Dataset entries:
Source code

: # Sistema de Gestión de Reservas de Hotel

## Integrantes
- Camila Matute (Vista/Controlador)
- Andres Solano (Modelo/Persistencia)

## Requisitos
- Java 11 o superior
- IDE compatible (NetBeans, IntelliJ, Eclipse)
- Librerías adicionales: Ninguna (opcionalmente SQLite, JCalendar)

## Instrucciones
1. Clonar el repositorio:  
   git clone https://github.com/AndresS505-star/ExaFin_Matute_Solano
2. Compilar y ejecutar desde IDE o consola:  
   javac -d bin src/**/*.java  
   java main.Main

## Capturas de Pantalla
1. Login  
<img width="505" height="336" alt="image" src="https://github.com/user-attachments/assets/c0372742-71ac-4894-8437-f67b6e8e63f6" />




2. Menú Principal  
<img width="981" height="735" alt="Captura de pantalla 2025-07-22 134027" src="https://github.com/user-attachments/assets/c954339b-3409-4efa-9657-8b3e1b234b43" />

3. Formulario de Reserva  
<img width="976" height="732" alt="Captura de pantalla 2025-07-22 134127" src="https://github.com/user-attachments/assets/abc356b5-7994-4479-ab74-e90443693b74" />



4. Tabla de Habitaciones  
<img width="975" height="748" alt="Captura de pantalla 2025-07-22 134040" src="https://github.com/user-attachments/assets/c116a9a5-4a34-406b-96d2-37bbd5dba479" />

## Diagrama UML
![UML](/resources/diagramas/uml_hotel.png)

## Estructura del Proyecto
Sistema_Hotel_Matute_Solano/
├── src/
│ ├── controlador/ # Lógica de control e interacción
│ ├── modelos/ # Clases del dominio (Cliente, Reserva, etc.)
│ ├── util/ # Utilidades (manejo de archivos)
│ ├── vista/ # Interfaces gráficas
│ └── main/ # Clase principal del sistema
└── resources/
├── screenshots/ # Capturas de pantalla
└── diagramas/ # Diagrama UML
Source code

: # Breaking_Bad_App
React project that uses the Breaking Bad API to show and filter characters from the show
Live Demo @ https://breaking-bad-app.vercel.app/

What you should do: The response should consist of every record above, reproduced exactly.

Reply:
Source code

: # Sistema de Gestión de Reservas de Hotel

## Integrantes
- Camila Matute (Vista/Controlador)
- Andres Solano (Modelo/Persistencia)

## Requisitos
- Java 11 o superior
- IDE compatible (NetBeans, IntelliJ, Eclipse)
- Librerías adicionales: Ninguna (opcionalmente SQLite, JCalendar)

## Instrucciones
1. Clonar el repositorio:  
   git clone https://github.com/AndresS505-star/ExaFin_Matute_Solano
2. Compilar y ejecutar desde IDE o consola:  
   javac -d bin src/**/*.java  
   java main.Main

## Capturas de Pantalla
1. Login  
<img width="505" height="336" alt="image" src="https://github.com/user-attachments/assets/c0372742-71ac-4894-8437-f67b6e8e63f6" />




2. Menú Principal  
<img width="981" height="735" alt="Captura de pantalla 2025-07-22 134027" src="https://github.com/user-attachments/assets/c954339b-3409-4efa-9657-8b3e1b234b43" />

3. Formulario de Reserva  
<img width="976" height="732" alt="Captura de pantalla 2025-07-22 134127" src="https://github.com/user-attachments/assets/abc356b5-7994-4479-ab74-e90443693b74" />



4. Tabla de Habitaciones  
<img width="975" height="748" alt="Captura de pantalla 2025-07-22 134040" src="https://github.com/user-attachments/assets/c116a9a5-4a34-406b-96d2-37bbd5dba479" />

## Diagrama UML
![UML](/resources/diagramas/uml_hotel.png)

## Estructura del Proyecto
Sistema_Hotel_Matute_Solano/
├── src/
│ ├── controlador/ # Lógica de control e interacción
│ ├── modelos/ # Clases del dominio (Cliente, Reserva, etc.)
│ ├── util/ # Utilidades (manejo de archivos)
│ ├── vista/ # Interfaces gráficas
│ └── main/ # Clase principal del sistema
└── resources/
├── screenshots/ # Capturas de pantalla
└── diagramas/ # Diagrama UML
Source code

: # Breaking_Bad_App
React project that uses the Breaking Bad API to show and filter characters from the show
Live Demo @ https://breaking-bad-app.vercel.app/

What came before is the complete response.